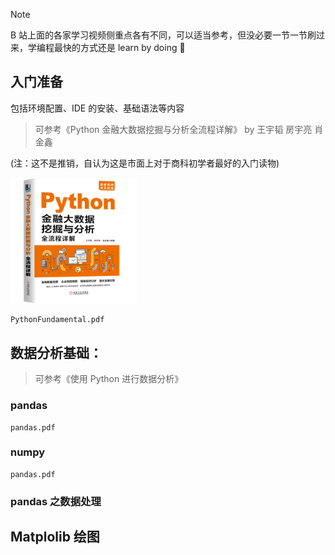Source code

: 
> [!NOTE]
> B 站上面的各家学习视频侧重点各有不同，可以适当参考，但没必要一节一节刷过来，学编程最快的方式还是 learn by doing 💪

## 入门准备

包括环境配置、IDE 的安装、基础语法等内容

> 可参考《Python 金融大数据挖掘与分析全流程详解》 by 王宇韬 房宇亮 肖金鑫

(注：这不是推销，自认为这是市面上对于商科初学者最好的入门读物)

<img src="Python金融大数据挖掘与分析全流程详解.png" width="40%">

```pdf
PythonFundamental.pdf
```



## 数据分析基础：

> 可参考《使用 Python 进行数据分析》

### pandas

```pdf
pandas.pdf
```

### numpy

```pdf
pandas.pdf
```


### pandas 之数据处理



## Matplolib 绘图





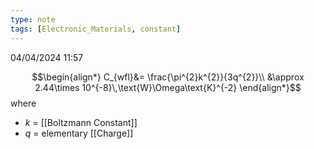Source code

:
 ```yaml
---
type: note
tags: [Electronic_Materials, constant]
---
```

04/04/2024 11:57

 



$$\begin{align*}
C_{wfl}&= \frac{\pi^{2}k^{2}}{3q^{2}}\\
&\approx 2.44\times 10^{-8}\,\text{W}\Omega\text{K}^{-2}
\end{align*}$$
where
- $k$ = [[Boltzmann Constant]]
- $q$ = elementary [[Charge]] 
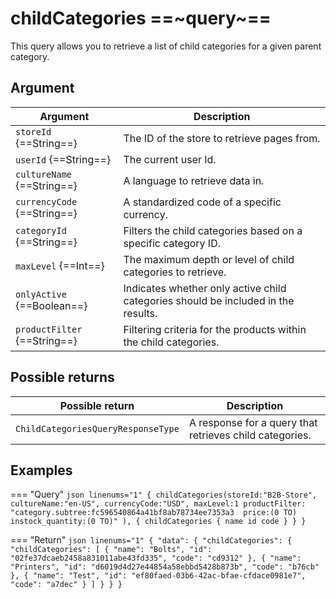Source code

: # childCategories ==~query~==

This query allows you to retrieve a list of child categories for a given parent category. 

## Argument

| Argument                          	| Description                                                                       	|
|-----------------------------------	|-----------------------------------------------------------------------------------	|
| `storeId` {==String==}              	| The ID of the store to retrieve pages from.                                        	|
| `userId` {==String==}               	| The current user Id.                                                              	|
| `cultureName` {==String==}          	| A language to retrieve data in.                                                      	|
| `currencyCode` {==String==}         	| A standardized code of a specific currency.                                         	|
| `categoryId` {==String==}           	| Filters the child categories based on a specific category ID.                     	|
| `maxLevel` {==Int==}                	| The maximum depth or level of child categories to retrieve.                       	|
| `onlyActive` {==Boolean==}          	| Indicates whether only active child categories should be included in the results. 	|
| `productFilter` {==String==}        	| Filtering criteria for the products within the child categories.                  	|

## Possible returns

| Possible return                                           	                    | Description                                                   	|
|-------------------------------------------------------------------------------	|---------------------------------------------------------------	|
| `ChildCategoriesQueryResponseType` 	                                            | A response for a query that retrieves child categories.           |

## Examples

=== "Query"
    ```json linenums="1"
    {
    childCategories(storeId:"B2B-Store",
    cultureName:"en-US",
    currencyCode:"USD",
    maxLevel:1
    productFilter:
    "category.subtree:fc596540864a41bf8ab78734ee7353a3 
    price:(0 TO) instock_quantity:(0 TO)" ),
    {
        childCategories {
        name
        id
        code
        }
    }
    }
    ```

=== "Return"
    ```json linenums="1"
    {
    "data": {
        "childCategories": {
        "childCategories": [
            {
            "name": "Bolts",
            "id": "02fe37dcaeb2458a831011abe43fd335",
            "code": "cd9312"
            },
            {
            "name": "Printers",
            "id": "d6019d4d27e44854a58ebbd5428b873b",
            "code": "b76cb"
            },
            {
            "name": "Test",
            "id": "ef80faed-03b6-42ac-bfae-cfdace0981e7",
            "code": "a7dec"
            }
        ]
        }
    }
    }
    ```
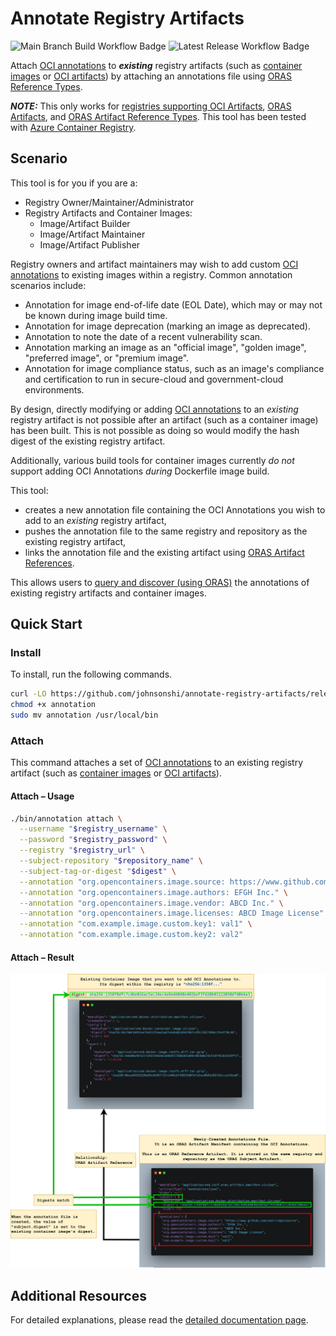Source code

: # Annotate Registry Artifacts

![Main Branch Build Workflow Badge](https://github.com/johnsonshi/annotate-registry-artifacts/actions/workflows/build.yml/badge.svg)
![Latest Release Workflow Badge](https://github.com/johnsonshi/annotate-registry-artifacts/actions/workflows/release.yml/badge.svg)

Attach [OCI annotations](https://github.com/opencontainers/image-spec/blob/main/annotations.md) to _**existing**_ registry artifacts (such as [container images](https://www.docker.com/resources/what-container/) or [OCI artifacts](https://github.com/opencontainers/artifacts)) by attaching an annotations file using [ORAS Reference Types](https://oras.land/cli/6_reference_types/).

_**NOTE:**_ This only works for [registries supporting OCI Artifacts](https://oras.land/implementors/#registries-supporting-oci-artifacts), [ORAS Artifacts](https://github.com/oras-project/artifacts-spec), and [ORAS Artifact Reference Types](https://oras.land/cli/6_reference_types/).
This tool has been tested with [Azure Container Registry](https://azure.microsoft.com/en-us/services/container-registry/).

## Scenario

This tool is for you if you are a:

* Registry Owner/Maintainer/Administrator
* Registry Artifacts and Container Images:
  * Image/Artifact Builder
  * Image/Artifact Maintainer
  * Image/Artifact Publisher

Registry owners and artifact maintainers may wish to add custom [OCI annotations](https://github.com/opencontainers/image-spec/blob/main/annotations.md) to existing images within a registry. Common annotation scenarios include:

* Annotation for image end-of-life date (EOL Date), which may or may not be known during image build time.
* Annotation for image deprecation (marking an image as deprecated).
* Annotation to note the date of a recent vulnerability scan.
* Annotation marking an image as an "official image", "golden image", "preferred image", or "premium image".
* Annotation for image compliance status, such as an image's compliance and certification to run in secure-cloud and government-cloud environments.

By design, directly modifying or adding [OCI annotations](https://github.com/opencontainers/image-spec/blob/main/annotations.md) to an _existing_ registry artifact is not possible after an artifact (such as a container image) has been built.
This is not possible as doing so would modify the hash digest of the existing registry artifact.

Additionally, various build tools for container images currently _do not_ support adding OCI Annotations _during_ Dockerfile image build.

This tool:

* creates a new annotation file containing the OCI Annotations you wish to add to an _existing_ registry artifact,
* pushes the annotation file to the same registry and repository as the existing registry artifact,
* links the annotation file and the existing artifact using [ORAS Artifact References](https://oras.land/cli/6_reference_types/).

This allows users to [query and discover (using ORAS)](https://oras.land/cli/6_reference_types/#discovering-artifact-references) the annotations of existing registry artifacts and container images.

## Quick Start

### Install

To install, run the following commands.

```bash
curl -LO https://github.com/johnsonshi/annotate-registry-artifacts/releases/download/v0.0.1/annotation
chmod +x annotation
sudo mv annotation /usr/local/bin
```

### Attach

This command attaches a set of [OCI annotations](https://github.com/opencontainers/image-spec/blob/main/annotations.md) to an existing registry artifact (such as [container images](https://www.docker.com/resources/what-container/) or [OCI artifacts](https://github.com/opencontainers/artifacts)).

#### Attach – Usage

```bash
./bin/annotation attach \
  --username "$registry_username" \
  --password "$registry_password" \
  --registry "$registry_url" \
  --subject-repository "$repository_name" \
  --subject-tag-or-digest "$digest" \
  --annotation "org.opencontainers.image.source: https://www.github.com/user/repo/source" \
  --annotation "org.opencontainers.image.authors: EFGH Inc." \
  --annotation "org.opencontainers.image.vendor: ABCD Inc." \
  --annotation "org.opencontainers.image.licenses: ABCD Image License" \
  --annotation "com.example.image.custom.key1: val1" \
  --annotation "com.example.image.custom.key2: val2"
```

#### Attach – Result

![container-image-and-oras-artifact-manifest-with-oci-annotations-relationship](./docs/images/container-image-and-oras-artifact-manifest-with-oci-annotations-relationship.png)

## Additional Resources

For detailed explanations, please read the [detailed documentation page](./DETAILED_DOCS.md).
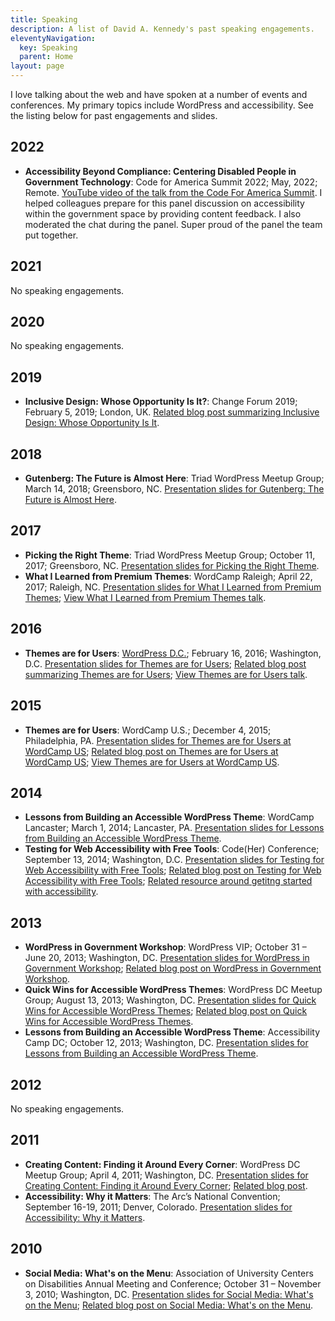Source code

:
 ```yaml
---
title: Speaking
description: A list of David A. Kennedy's past speaking engagements.
eleventyNavigation:
  key: Speaking
  parent: Home
layout: page
---
```


I love talking about the web and have spoken at a number of events and conferences. My primary topics include WordPress and accessibility. See the listing below for past engagements and slides.

## 2022

- **Accessibility Beyond Compliance: Centering Disabled People in Government Technology**: Code for America Summit 2022; May, 2022; Remote. [YouTube video of the talk from the Code For America Summit](https://www.youtube.com/watch?v=mTN9Zg48JRw). I helped colleagues prepare for this panel discussion on accessibility within the government space by providing content feedback. I also moderated the chat during the panel. Super proud of the panel the team put together.

## 2021

No speaking engagements.

## 2020

No speaking engagements.

## 2019

- **Inclusive Design: Whose Opportunity Is It?**: Change Forum 2019; February 5, 2019; London, UK. [Related blog post summarizing Inclusive Design: Whose Opportunity Is It](https://automattic.design/2019/02/03/.inclusive-design-whose-opportunity-is-it/).

## 2018

- **Gutenberg: The Future is Almost Here**: Triad WordPress Meetup Group; March 14, 2018; Greensboro, NC. [Presentation slides for Gutenberg: The Future is Almost Here](https://davidakennedy.github.io/gutenberg-the-future-is-almost-here/).

## 2017

- **Picking the Right Theme**: Triad WordPress Meetup Group; October 11, 2017; Greensboro, NC. [Presentation slides for Picking the Right Theme](/assets/talks/pickingtherighttheme.pdf).
- **What I Learned from Premium Themes**: WordCamp Raleigh; April 22, 2017; Raleigh, NC. [Presentation slides for What I Learned from Premium Themes](/assets/talks/wcral2017.pdf); [View What I Learned from Premium Themes talk](https://wordpress.tv/2017/06/22/david-a-kennedy-what-ive-learned-from-premium-themes/).

## 2016

- **Themes are for Users**: [WordPress D.C.](http://www.meetup.com/wordpressdc/events/228263492/); February 16, 2016; Washington, D.C. [Presentation slides for Themes are for Users](/assets/talks/themesareforusersv3.pdf); [Related blog post summarizing Themes are for Users](/blog/themes-are-for-users/); [View Themes are for Users talk](https://www.youtube.com/watch?v=55TIKZhFD2Y).

## 2015

- **Themes are for Users**: WordCamp U.S.; December 4, 2015; Philadelphia, PA. [Presentation slides for Themes are for Users at WordCamp US](/assets/talks/themesareforusersv3.pdf); [Related blog post on Themes are for Users at WordCamp US](/blog/themes-are-for-users/); [View Themes are for Users at WordCamp US](http://wordpress.tv/2015/12/09/david-kennedy-themes-are-for-users/).

## 2014

- **Lessons from Building an Accessible WordPress Theme**: WordCamp Lancaster; March 1, 2014; Lancaster, PA. [Presentation slides for Lessons from Building an Accessible WordPress Theme](http://davidakennedy.github.io/wclc2014/).
- **Testing for Web Accessibility with Free Tools**: Code(Her) Conference; September 13, 2014; Washington, D.C. [Presentation slides for Testing for Web Accessibility with Free Tools](http://davidakennedy.github.io/codeher2014/); [Related blog post on Testing for Web Accessibility with Free Tools](/blog/a-workflow-for-testing-web-accessibility-with-free-tools/); [Related resource around getitng started with accessibility](http://a11y.me/).

## 2013

- **WordPress in Government Workshop**: WordPress VIP; October 31 &#8211; June 20, 2013; Washington, DC. [Presentation slides for WordPress in Government Workshop](https://drive.google.com/file/d/0B7sxizr7YLygSzQ0cWRGT0puQ00/edit?usp=sharing); [Related blog post on WordPress in Government Workshop](http://vip.wordpress.com/2013/07/12/consumer-finance-protection-bureau/).
- **Quick Wins for Accessible WordPress Themes**: WordPress DC Meetup Group; August 13, 2013; Washington, DC. [Presentation slides for Quick Wins for Accessible WordPress Themes](http://davidakennedy.github.io/quick-wins-for-accessible-wordpress-themes/); [Related blog post on Quick Wins for Accessible WordPress Themes](http://www.meetup.com/wordpressdc/events/129111132/).
- **Lessons from Building an Accessible WordPress Theme**: Accessibility Camp DC; October 12, 2013; Washington, DC. [Presentation slides for Lessons from Building an Accessible WordPress Theme](http://davidakennedy.github.io/lessons-from-building-an-accessible-wordpress-theme/).

## 2012

No speaking engagements.

## 2011

- **Creating Content: Finding it Around Every Corner**: WordPress DC Meetup Group; April 4, 2011; Washington, DC. [Presentation slides for Creating Content: Finding it Around Every Corner](/assets/talks/Creating-Content-Finding-It-Around-Every-Corner.pptx); [Related blog post](/blog/creating-content-finding-it-around-every-corner/).
- **Accessibility: Why it Matters**: The Arc&#8217;s National Convention; September 16-19, 2011; Denver, Colorado. [Presentation slides for Accessibility: Why it Matters](/assets/talks/the-arc-accessibility-convention2011-presentation_.pptx).

## 2010

- **Social Media: What's on the Menu**: Association of University Centers on Disabilities Annual Meeting and Conference; October 31 &#8211; November 3, 2010; Washington, DC. [Presentation slides for Social Media: What's on the Menu](/assets/talks/Social-Media-Whats-on-the-Menu.pptx); [Related blog post on Social Media: What's on the Menu](/blog/social-media-whats-on-the-menu/).
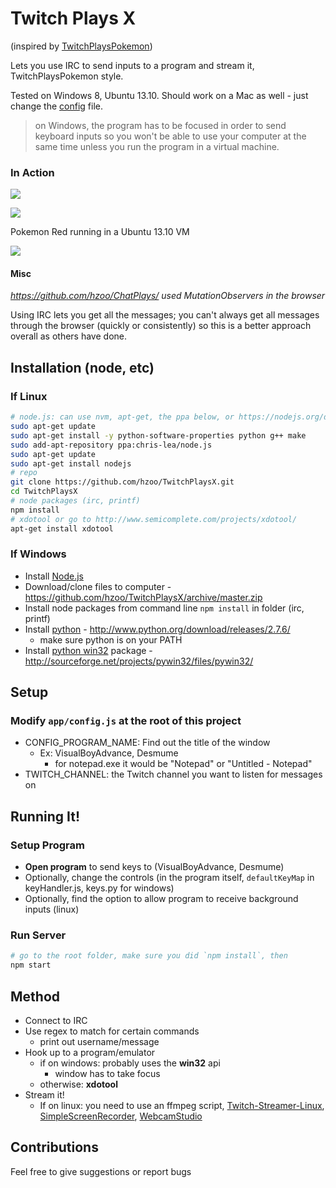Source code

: # Twitch Plays X

(inspired by [TwitchPlaysPokemon])

Lets you use IRC to send inputs to a program and stream it, TwitchPlaysPokemon style.

Tested on Windows 8, Ubuntu 13.10. Should work on a Mac as well - just change the [config](/app/config.js) file.

> on Windows, the program has to be focused in order to send keyboard inputs so you won't be able to use your computer at the same time unless you run the program in a virtual machine.

### In Action
![](http://zippy.gfycat.com/ActiveLankyHorsemouse.gif)

![](http://zippy.gfycat.com/PoorDirectHuemul.gif)

Pokemon Red running in a Ubuntu 13.10 VM

![](http://i.imgur.com/aLSO6MK.gif)

#### Misc
*https://github.com/hzoo/ChatPlays/ used MutationObservers in the browser*

Using IRC lets you get all the messages; you can't always get all messages through the browser (quickly or consistently) so this is a better approach overall as others have done.

Installation (node, etc)
--------------
### If Linux
```sh
# node.js: can use nvm, apt-get, the ppa below, or https://nodejs.org/download/
sudo apt-get update
sudo apt-get install -y python-software-properties python g++ make
sudo add-apt-repository ppa:chris-lea/node.js
sudo apt-get update
sudo apt-get install nodejs
# repo
git clone https://github.com/hzoo/TwitchPlaysX.git
cd TwitchPlaysX
# node packages (irc, printf)
npm install
# xdotool or go to http://www.semicomplete.com/projects/xdotool/
apt-get install xdotool
```

### If Windows
- Install [Node.js]
- Download/clone files to computer - https://github.com/hzoo/TwitchPlaysX/archive/master.zip
- Install node packages from command line `npm install` in folder (irc, printf)
- Install [python] - http://www.python.org/download/releases/2.7.6/
    - make sure python is on your PATH
- Install [python win32] package - http://sourceforge.net/projects/pywin32/files/pywin32/

Setup
--------------

### Modify `app/config.js` at the root of this project
- CONFIG_PROGRAM_NAME: Find out the title of the window
    - Ex: VisualBoyAdvance, Desmume
      - for notepad.exe it would be "Notepad" or "Untitled - Notepad"
- TWITCH_CHANNEL: the Twitch channel you want to listen for messages on

## Running It!

### Setup Program
- **Open program** to send keys to (VisualBoyAdvance, Desmume)
- Optionally, change the controls (in the program itself, `defaultKeyMap` in keyHandler.js, keys.py for windows)
- Optionally, find the option to allow program to receive background inputs (linux)

### Run Server
```sh
# go to the root folder, make sure you did `npm install`, then
npm start
```

## Method
- Connect to IRC
- Use regex to match for certain commands
  - print out username/message
- Hook up to a program/emulator
    - if on windows: probably uses the **win32** api
        - window has to take focus
    - otherwise: **xdotool**
- Stream it!
    - If on linux: you need to use an ffmpeg script, [Twitch-Streamer-Linux](https://github.com/wargio/Twitch-Streamer-Linux), [SimpleScreenRecorder](http://www.maartenbaert.be/simplescreenrecorder/), [WebcamStudio](http://www.ws4gl.org/)

## Contributions
Feel free to give suggestions or report bugs

[node.js]:http://nodejs.org
[python win32]:http://starship.python.net/~skippy/win32/Downloads.html
[python]:http://www.python.org/
[TwitchPlaysPokemon]:http://twitch.tv/TwitchPlaysPokemon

**Task directions:**
Search the data above for the word "TwitchPlaysPokemon". Copy each line it is in.

**Exercise output:**
(inspired by [TwitchPlaysPokemon])
Lets you use IRC to send inputs to a program and stream it, TwitchPlaysPokemon style.
[TwitchPlaysPokemon]:http://twitch.tv/TwitchPlaysPokemon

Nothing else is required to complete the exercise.